わたしは鬱である

 そうだ! わたしは鬱の他に、不幸な人間でもある。


 先ほども、この原稿を書こうと思い立ち、居間でノートパソコンを取り出した。

 二階の書斎に行けば、デスクトップコンピュータがあるのだが、二階に上るのもおっくうなほど、鬱なのである。

 居間のテーブルにノートパソコンを載せ、電源をコンセントにつなごうとすると、コードが短くて届かない。

 テーブルがコンセントから遠いのだ。

 同じテーブルで新聞を読んでいた妻に、「このテーブルをコンセントに近づけたい」と言った。

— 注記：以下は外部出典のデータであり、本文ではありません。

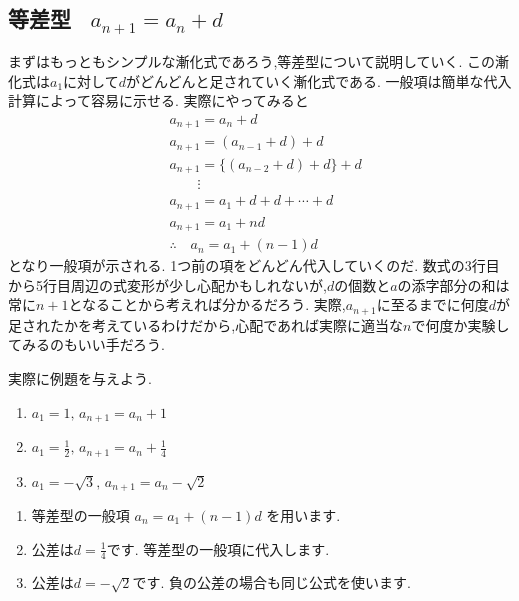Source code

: 
  \subsection{\texorpdfstring{等差型 \, $a_{n+1}=a_n+d$}{等差型}}\label{節：等差型}
    まずはもっともシンプルな漸化式であろう,等差型について説明していく.
    この漸化式は$a_1$に対して$d$がどんどんと足されていく漸化式である.
    一般項は簡単な代入計算によって容易に示せる.
    実際にやってみると
    \begin{align*}
      &a_{n+1}=a_n+d\\
      &a_{n+1}=(a_{n-1}+d)+d\\
      &a_{n+1}=\{(a_{n-2}+d)+d\}+d\\
      &\qquad \vdots\\
      &a_{n+1}=a_1+d+d+\cdots+d\\
      &a_{n+1}=a_1+nd\\
      &\therefore \quad a_n=a_1+(n-1)d
    \end{align*}
    となり一般項が示される.
    1つ前の項をどんどん代入していくのだ.
    数式の3行目から5行目周辺の式変形が少し心配かもしれないが,$d$の個数と$a$の添字部分の和は常に$n+1$となることから考えれば分かるだろう.
    実際,$a_{n+1}$に至るまでに何度$d$が足されたかを考えているわけだから,心配であれば実際に適当な$n$で何度か実験してみるのもいい手だろう.

    実際に例題を与えよう.

    \noindent {}
    \begin{enumerate}[label=(\arabic*),parsep=3pt,format=\bookitemlink{example-arithmetic-1}{problem}{answer}]
      \item $\displaystyle a_1=1,\, a_{n+1}=a_n+1$
      \item $\displaystyle a_1=\frac{1}{2},\, a_{n+1}=a_n+\frac{1}{4}$
      \item $\displaystyle a_1=-\sqrt{3},\, a_{n+1}=a_n-\sqrt{2}$
    \end{enumerate}

    \noindent{}
    \begin{enumerate}[label=(\arabic*),parsep=3pt,format=\bookitemlink{example-arithmetic-1}{hint}{problem}]
      \item 等差型の一般項
            $\displaystyle a_n=a_1+(n-1)d$
            を用います.
      \item 公差は$\displaystyle d=\frac14$です.
            等差型の一般項に代入します.
      \item 公差は$\displaystyle d=-\sqrt2$です.
            負の公差の場合も同じ公式を使います.
    \end{enumerate}

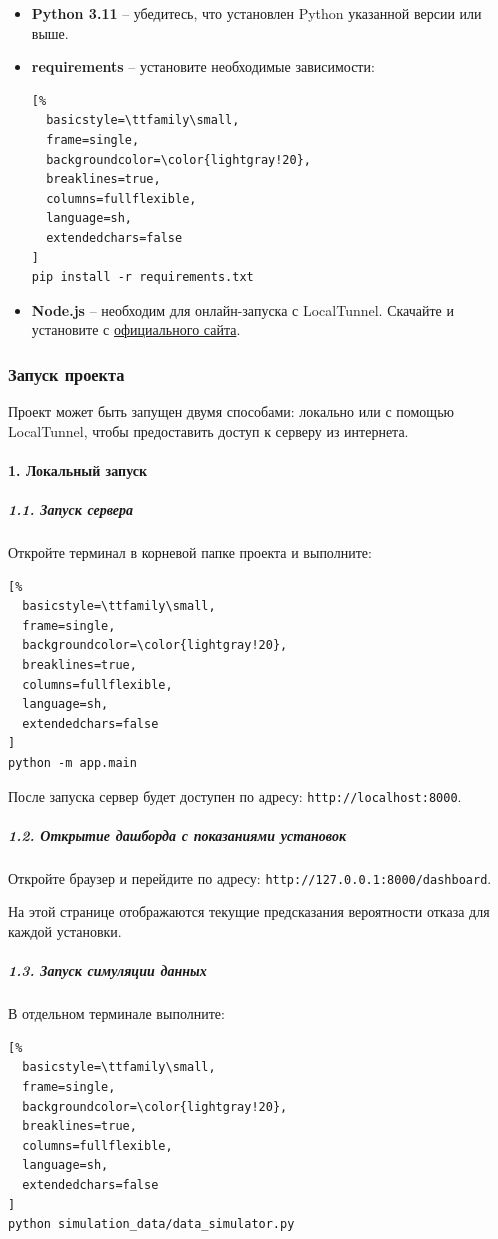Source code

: \documentclass[a4paper,12pt]{article}
\begin{document}
\begin{flushleft}
\begin{itemize}
    \item \textbf{Python 3.11} – убедитесь, что установлен Python указанной версии или выше.
    \item \textbf{requirements} – установите необходимые зависимости:
\begin{lstlisting}[%
  basicstyle=\ttfamily\small,
  frame=single,
  backgroundcolor=\color{lightgray!20},
  breaklines=true,
  columns=fullflexible,
  language=sh,
  extendedchars=false
]
pip install -r requirements.txt
\end{lstlisting}
    \item \textbf{Node.js} – необходим для онлайн-запуска с LocalTunnel. Скачайте и установите с \href{https://nodejs.org/}{официального сайта}.
\end{itemize}

\subsubsection{Запуск проекта}

Проект может быть запущен двумя способами: локально или с помощью LocalTunnel, чтобы предоставить доступ к серверу из интернета.

\paragraph{1. Локальный запуск}

\subparagraph{1.1. Запуск сервера}

Откройте терминал в корневой папке проекта и выполните:
\begin{lstlisting}[%
  basicstyle=\ttfamily\small,
  frame=single,
  backgroundcolor=\color{lightgray!20},
  breaklines=true,
  columns=fullflexible,
  language=sh,
  extendedchars=false
]
python -m app.main
\end{lstlisting}

После запуска сервер будет доступен по адресу: \texttt{http://localhost:8000}.

\subparagraph{1.2. Открытие дашборда с показаниями установок}

Откройте браузер и перейдите по адресу: \texttt{http://127.0.0.1:8000/dashboard}.

На этой странице отображаются текущие предсказания вероятности отказа для каждой установки.

\subparagraph{1.3. Запуск симуляции данных}

В отдельном терминале выполните:
\begin{lstlisting}[%
  basicstyle=\ttfamily\small,
  frame=single,
  backgroundcolor=\color{lightgray!20},
  breaklines=true,
  columns=fullflexible,
  language=sh,
  extendedchars=false
]
python simulation_data/data_simulator.py
\end{lstlisting}


\end{flushleft}
\end{document}
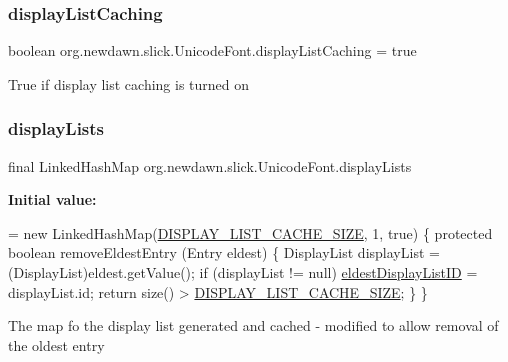 \subsubsection{\texorpdfstring{display\+List\+Caching}{displayListCaching}}
{\footnotesize\ttfamily boolean org.\+newdawn.\+slick.\+Unicode\+Font.\+display\+List\+Caching = true\hspace{0.3cm}{\ttfamily [private]}}

True if display list caching is turned on \mbox{\label{classorg_1_1newdawn_1_1slick_1_1_unicode_font_a66750034039374bef370150798d64f95}} 
\subsubsection{\texorpdfstring{display\+Lists}{displayLists}}
{\footnotesize\ttfamily final Linked\+Hash\+Map org.\+newdawn.\+slick.\+Unicode\+Font.\+display\+Lists\hspace{0.3cm}{\ttfamily [private]}}

{\bfseries Initial value\+:}
\begin{DoxyCode}
= \textcolor{keyword}{new} LinkedHashMap(\mbox{\hyperlink{classorg_1_1newdawn_1_1slick_1_1_unicode_font_ad52862349941296468fcaa685f49f8a4}{DISPLAY\_LIST\_CACHE\_SIZE}}, 1, \textcolor{keyword}{true}) \{
        \textcolor{keyword}{protected} \textcolor{keywordtype}{boolean} removeEldestEntry (Entry eldest) \{
            DisplayList displayList = (DisplayList)eldest.getValue();
            \textcolor{keywordflow}{if} (displayList != null) \mbox{\hyperlink{classorg_1_1newdawn_1_1slick_1_1_unicode_font_a093f0c7469fcdddf31407ca64a9beacd}{eldestDisplayListID}} = displayList.id;
            \textcolor{keywordflow}{return} size() > \mbox{\hyperlink{classorg_1_1newdawn_1_1slick_1_1_unicode_font_ad52862349941296468fcaa685f49f8a4}{DISPLAY\_LIST\_CACHE\_SIZE}};
        \}
    \}
\end{DoxyCode}
The map fo the display list generated and cached -\/ modified to allow removal of the oldest entry \mbox{\label{classorg_1_1newdawn_1_1slick_1_1_unicode_font_a57bc565e86127d8f7c0d7bcfa2f6dc56}} 
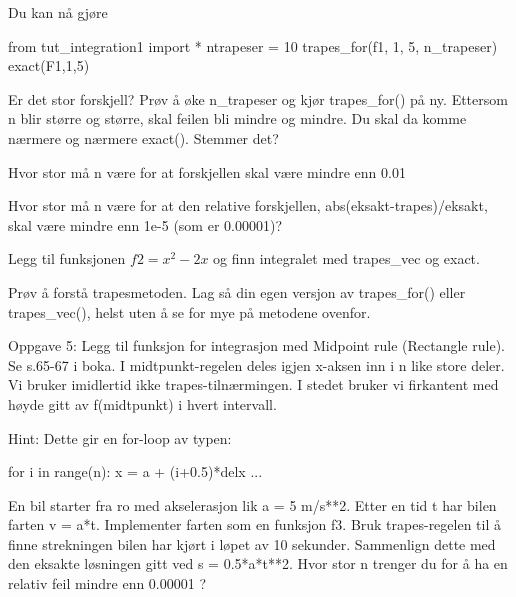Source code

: Du kan nå gjøre
\begin{usncodebox}
from tut_integration1 import *
ntrapeser = 10
trapes_for(f1, 1, 5, n_trapeser)
exact(F1,1,5)
\end{usncodebox}

Er det stor forskjell? Prøv å øke n\_{}trapeser og kjør trapes\_{}for() på ny. Ettersom n blir større og større, skal feilen bli mindre og mindre. Du skal da komme nærmere og nærmere exact(). Stemmer det? 

\begin{exercise}
Hvor stor må n være for at forskjellen skal være mindre enn 0.01
\end{exercise}


\begin{exercise}
Hvor stor må n være for at den relative forskjellen, abs(eksakt-trapes)/eksakt, skal være mindre enn 1e-5 (som er 0.00001)?
\end{exercise} 

\begin{exercise}
Legg til funksjonen $f2 = x^2-2x$ og finn integralet med trapes\_{}vec og exact. 
\end{exercise}

\begin{exercise}
Prøv å forstå trapesmetoden. Lag så din egen versjon av trapes\_{}for() eller trapes\_{}vec(), helst uten å se for mye på metodene ovenfor.
\end{exercise}

\begin{exercise}
Oppgave 5: Legg til funksjon for integrasjon med Midpoint rule (Rectangle rule). 
Se s.65-67 i boka.
I midtpunkt-regelen deles igjen x-aksen inn i n like store deler. 
Vi bruker imidlertid ikke trapes-tilnærmingen.
I stedet bruker vi firkantent med høyde gitt av f(midtpunkt) i hvert intervall.
\end{exercise}

Hint: Dette gir en for-loop av typen:
\begin{usncodebox}
    for i in range(n):
        x = a + (i+0.5)*delx
        ... 
\end{usncodebox}

\begin{exercise}
En bil starter fra ro med akselerasjon lik a = 5 m/s**2. Etter en tid t har bilen farten v = a*t. Implementer farten som en funksjon f3. Bruk trapes-regelen til å finne strekningen bilen har kjørt i løpet av 10 sekunder. Sammenlign dette med den eksakte løsningen gitt ved s = 0.5*a*t**2. Hvor stor n trenger du for å ha en relativ feil mindre enn 0.00001 ?
\end{exercise}


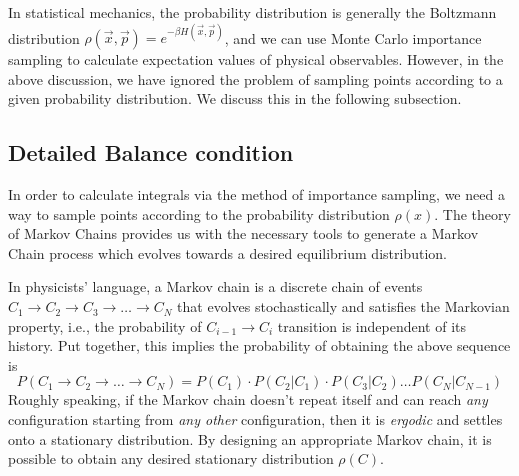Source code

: \documentclass[../thesis_main.tex]{subfiles}
\begin{document}
In statistical mechanics, the probability distribution is generally the Boltzmann distribution $\rho(\vec{x}, \vec{p}) = e^{-\beta H (\vec{x},\vec{p})}$, and we can use Monte Carlo importance sampling to calculate expectation values of physical observables. However, in the above discussion, we have ignored the problem of sampling points according to a given probability distribution. We discuss this in the following subsection.

\subsection{Detailed Balance condition}
In order to calculate integrals via the method of importance sampling, we need a way to sample points according to the probability distribution $\rho(x)$. The theory of Markov Chains provides us with the necessary tools to generate a Markov Chain process which evolves towards a desired equilibrium distribution.

In physicists' language, a Markov chain is a discrete chain of events $C_1 \to C_2 \to C_3 \to \ldots \to C_N$ that evolves stochastically and satisfies the Markovian property, i.e., the probability of $C_{i-1} \to C_i$ transition is independent of its history. Put together, this implies the probability of obtaining the above sequence is
\begin{equation}
    P(C_1 \to C_2 \to\ldots \to C_N) = P(C_1)\cdot P(C_2 | C_1) \cdot P(C_3 | C_2) \ldots P(C_N | C_{N-1})
\end{equation}
Roughly speaking, if the Markov chain doesn't repeat itself and can reach \textit{any}  configuration starting from \textit{any other}  configuration, then it is \textit{ergodic} and settles onto a stationary distribution. By designing an appropriate Markov chain, it is possible to obtain any desired stationary distribution $\rho(C)$.
\end{document}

 すると、「そこにずらすと、キッチンから出てきたときに、邪魔になる」と妻が言った。

 わたしは不幸である。

 ちょっとテーブルを動かすことも許してもらえない。

 わたしは些細な抵抗を試みる。

 「キッチンからまっすぐ居間に出てこようとするから、テーブルの位置で苦しむことになる。

 苦しませているのはテーブルではない。

 『まっすぐに出てこよう』という固定した発想である。

 幸いなことに、この家は設計した人が大変気のつく人(わたしである)である。

 キッチンから居間に出てくるのには、他の選択肢が作られている。

 まず、キッチンからドアを通り洗面所に抜けることができる。

 その洗面所から、右側のドアを通り、トイレの前から玄関に出ることができる。

 玄関からまた右に曲がりドアを開けると居間にでる。

 すばらしい設計だ。

 回廊式と名前がついているくらいだ。

 さらに、もう一つの選択肢を忘れてはならない。

 この家のすばらしい設計者(わたしである)の配慮のおかげでキッチンには勝手口がついている。

 勝手口から裏庭にでることができる。

 裏庭から外壁に沿って右回りに歩くと、玄関に出る。